ASSIGNMENT: Go over the listing below line by line, and return each one holding the string "VisualBertForPreTraining".

DATA UNDER STUDY:
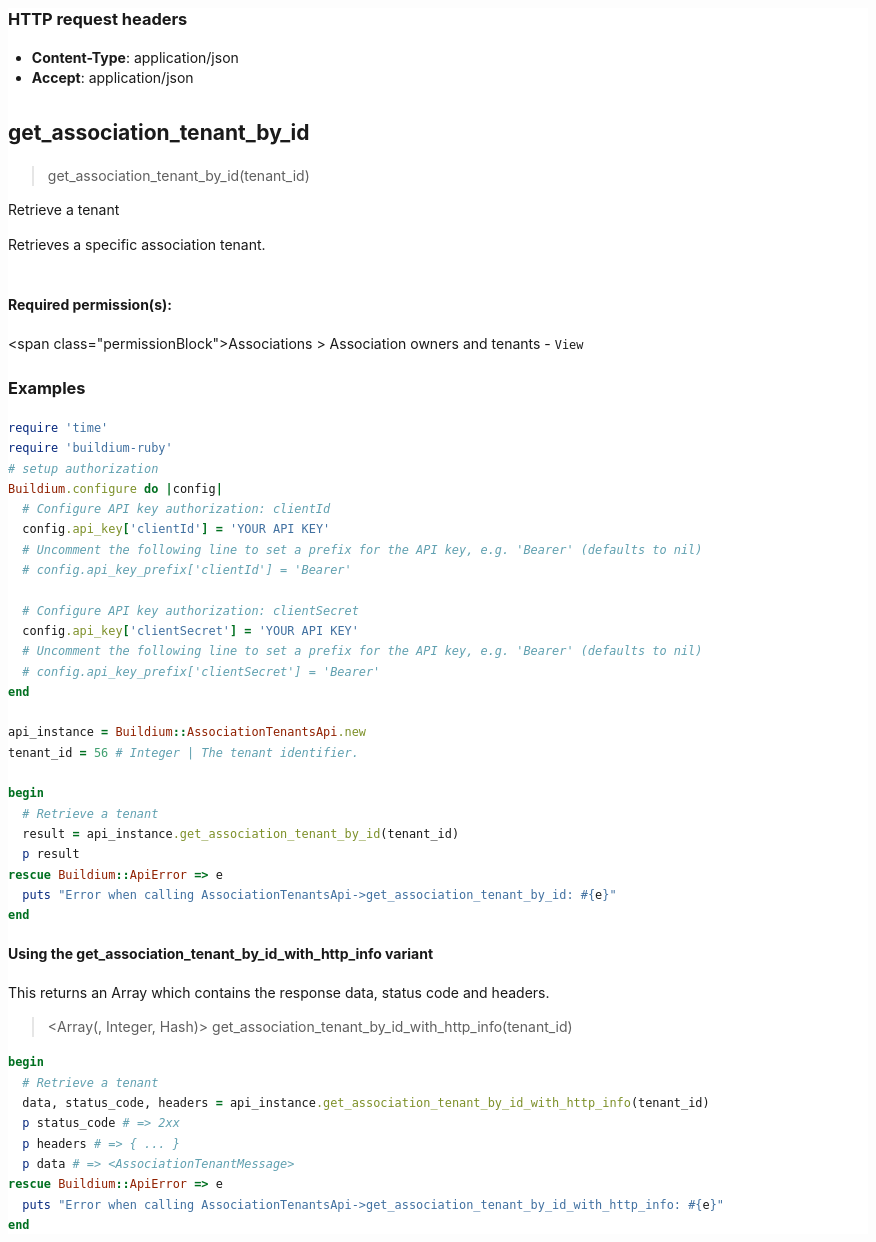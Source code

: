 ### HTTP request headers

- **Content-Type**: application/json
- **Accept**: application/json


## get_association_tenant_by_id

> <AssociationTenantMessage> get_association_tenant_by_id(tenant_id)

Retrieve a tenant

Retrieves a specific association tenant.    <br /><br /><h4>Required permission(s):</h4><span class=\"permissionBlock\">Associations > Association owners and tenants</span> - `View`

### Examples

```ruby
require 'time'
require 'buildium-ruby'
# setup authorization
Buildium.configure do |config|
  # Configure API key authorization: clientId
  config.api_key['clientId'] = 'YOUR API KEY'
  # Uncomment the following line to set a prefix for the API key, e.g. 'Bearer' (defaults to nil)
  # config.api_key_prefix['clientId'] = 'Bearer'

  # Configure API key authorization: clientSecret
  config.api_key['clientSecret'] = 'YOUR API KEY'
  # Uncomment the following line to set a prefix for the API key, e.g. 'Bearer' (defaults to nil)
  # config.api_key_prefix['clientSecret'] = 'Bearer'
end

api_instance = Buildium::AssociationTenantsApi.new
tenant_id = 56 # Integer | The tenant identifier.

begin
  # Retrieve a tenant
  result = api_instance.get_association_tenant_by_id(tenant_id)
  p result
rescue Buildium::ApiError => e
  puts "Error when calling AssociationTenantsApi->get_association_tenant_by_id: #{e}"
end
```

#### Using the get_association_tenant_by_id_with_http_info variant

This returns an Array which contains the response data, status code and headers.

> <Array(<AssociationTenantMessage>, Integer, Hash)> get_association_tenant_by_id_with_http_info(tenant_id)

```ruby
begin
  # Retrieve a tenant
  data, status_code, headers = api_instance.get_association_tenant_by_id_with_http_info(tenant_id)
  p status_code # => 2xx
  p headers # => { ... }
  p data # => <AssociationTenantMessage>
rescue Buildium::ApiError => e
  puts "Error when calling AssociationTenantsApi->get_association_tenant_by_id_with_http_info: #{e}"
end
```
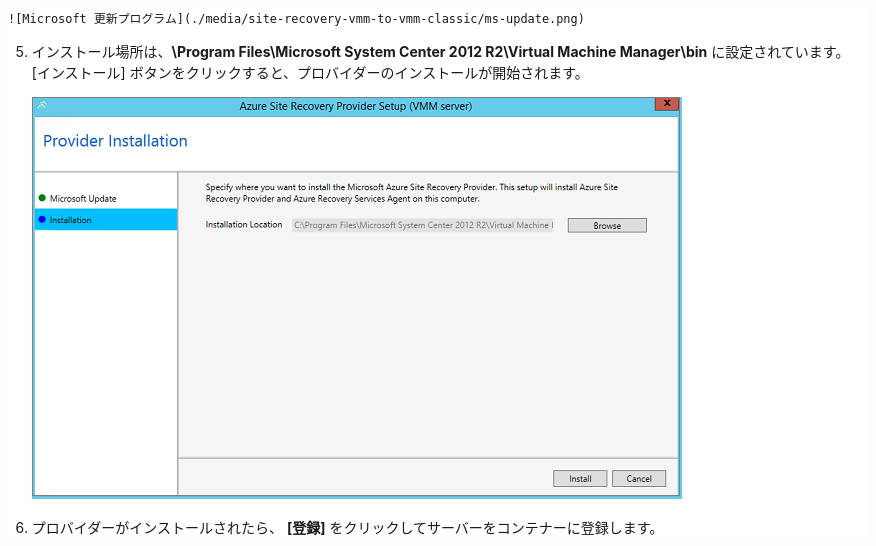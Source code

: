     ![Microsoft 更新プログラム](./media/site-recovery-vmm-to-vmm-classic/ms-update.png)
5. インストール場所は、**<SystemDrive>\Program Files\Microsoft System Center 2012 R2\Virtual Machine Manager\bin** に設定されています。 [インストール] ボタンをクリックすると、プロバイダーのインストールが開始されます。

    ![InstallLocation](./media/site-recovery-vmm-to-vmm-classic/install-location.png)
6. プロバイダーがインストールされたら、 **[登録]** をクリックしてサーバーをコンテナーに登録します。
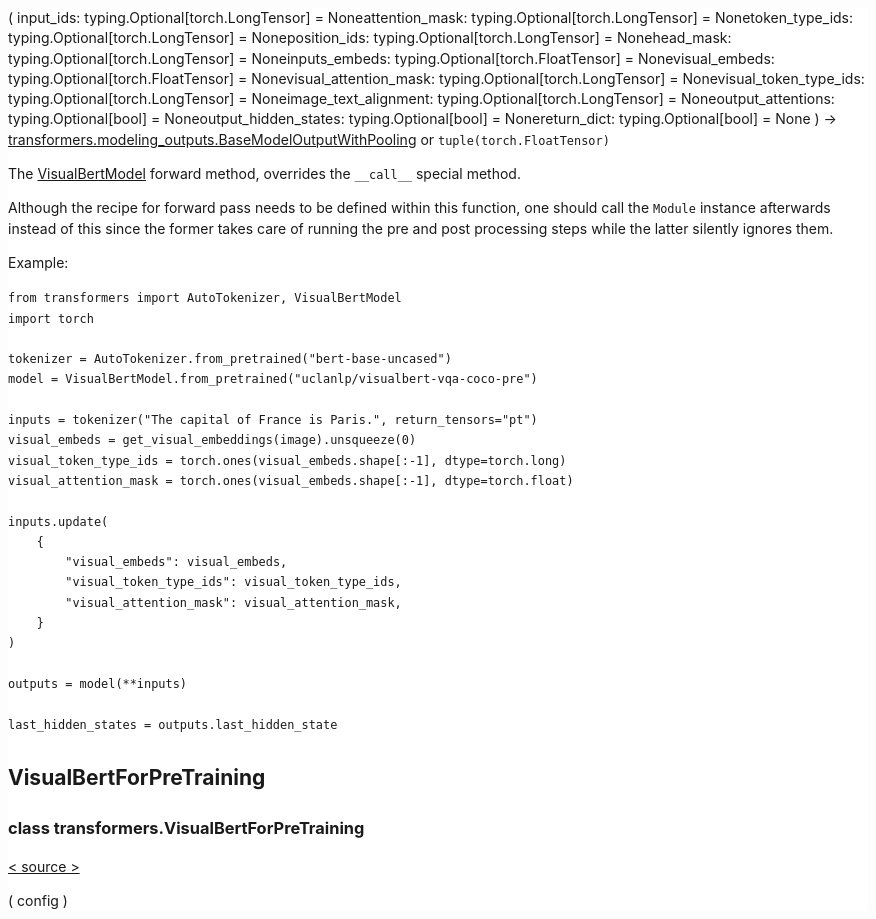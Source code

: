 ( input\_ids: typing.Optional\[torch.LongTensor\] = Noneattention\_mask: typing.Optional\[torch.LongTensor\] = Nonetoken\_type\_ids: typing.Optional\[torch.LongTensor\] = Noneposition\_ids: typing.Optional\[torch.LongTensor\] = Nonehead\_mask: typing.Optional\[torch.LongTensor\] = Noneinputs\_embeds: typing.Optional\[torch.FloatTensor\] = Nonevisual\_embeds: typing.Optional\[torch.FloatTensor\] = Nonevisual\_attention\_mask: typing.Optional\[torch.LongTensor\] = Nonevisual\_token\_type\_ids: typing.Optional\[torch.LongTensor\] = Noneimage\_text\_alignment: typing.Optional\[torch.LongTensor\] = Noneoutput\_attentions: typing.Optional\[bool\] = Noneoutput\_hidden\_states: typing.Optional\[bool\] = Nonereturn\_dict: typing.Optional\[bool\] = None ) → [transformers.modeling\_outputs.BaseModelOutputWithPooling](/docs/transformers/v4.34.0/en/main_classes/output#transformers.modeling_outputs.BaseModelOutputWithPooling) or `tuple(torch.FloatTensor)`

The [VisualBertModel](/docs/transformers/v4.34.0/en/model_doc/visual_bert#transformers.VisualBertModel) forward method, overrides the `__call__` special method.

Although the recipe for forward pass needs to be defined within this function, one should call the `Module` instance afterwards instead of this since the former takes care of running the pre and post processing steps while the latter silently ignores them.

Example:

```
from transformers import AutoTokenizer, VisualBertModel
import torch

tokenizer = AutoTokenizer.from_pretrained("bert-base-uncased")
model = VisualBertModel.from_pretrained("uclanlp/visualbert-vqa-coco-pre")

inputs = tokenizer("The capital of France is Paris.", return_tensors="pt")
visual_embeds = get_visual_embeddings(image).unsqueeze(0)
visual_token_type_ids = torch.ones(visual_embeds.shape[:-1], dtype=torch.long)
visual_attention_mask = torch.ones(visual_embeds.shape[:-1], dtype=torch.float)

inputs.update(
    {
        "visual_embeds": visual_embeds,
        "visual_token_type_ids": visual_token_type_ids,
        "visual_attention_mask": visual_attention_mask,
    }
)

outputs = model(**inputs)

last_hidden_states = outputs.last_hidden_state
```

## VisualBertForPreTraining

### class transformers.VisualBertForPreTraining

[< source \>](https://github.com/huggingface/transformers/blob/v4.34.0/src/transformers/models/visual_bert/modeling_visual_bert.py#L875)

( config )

RESPONSE:
## VisualBertForPreTraining
### class transformers.VisualBertForPreTraining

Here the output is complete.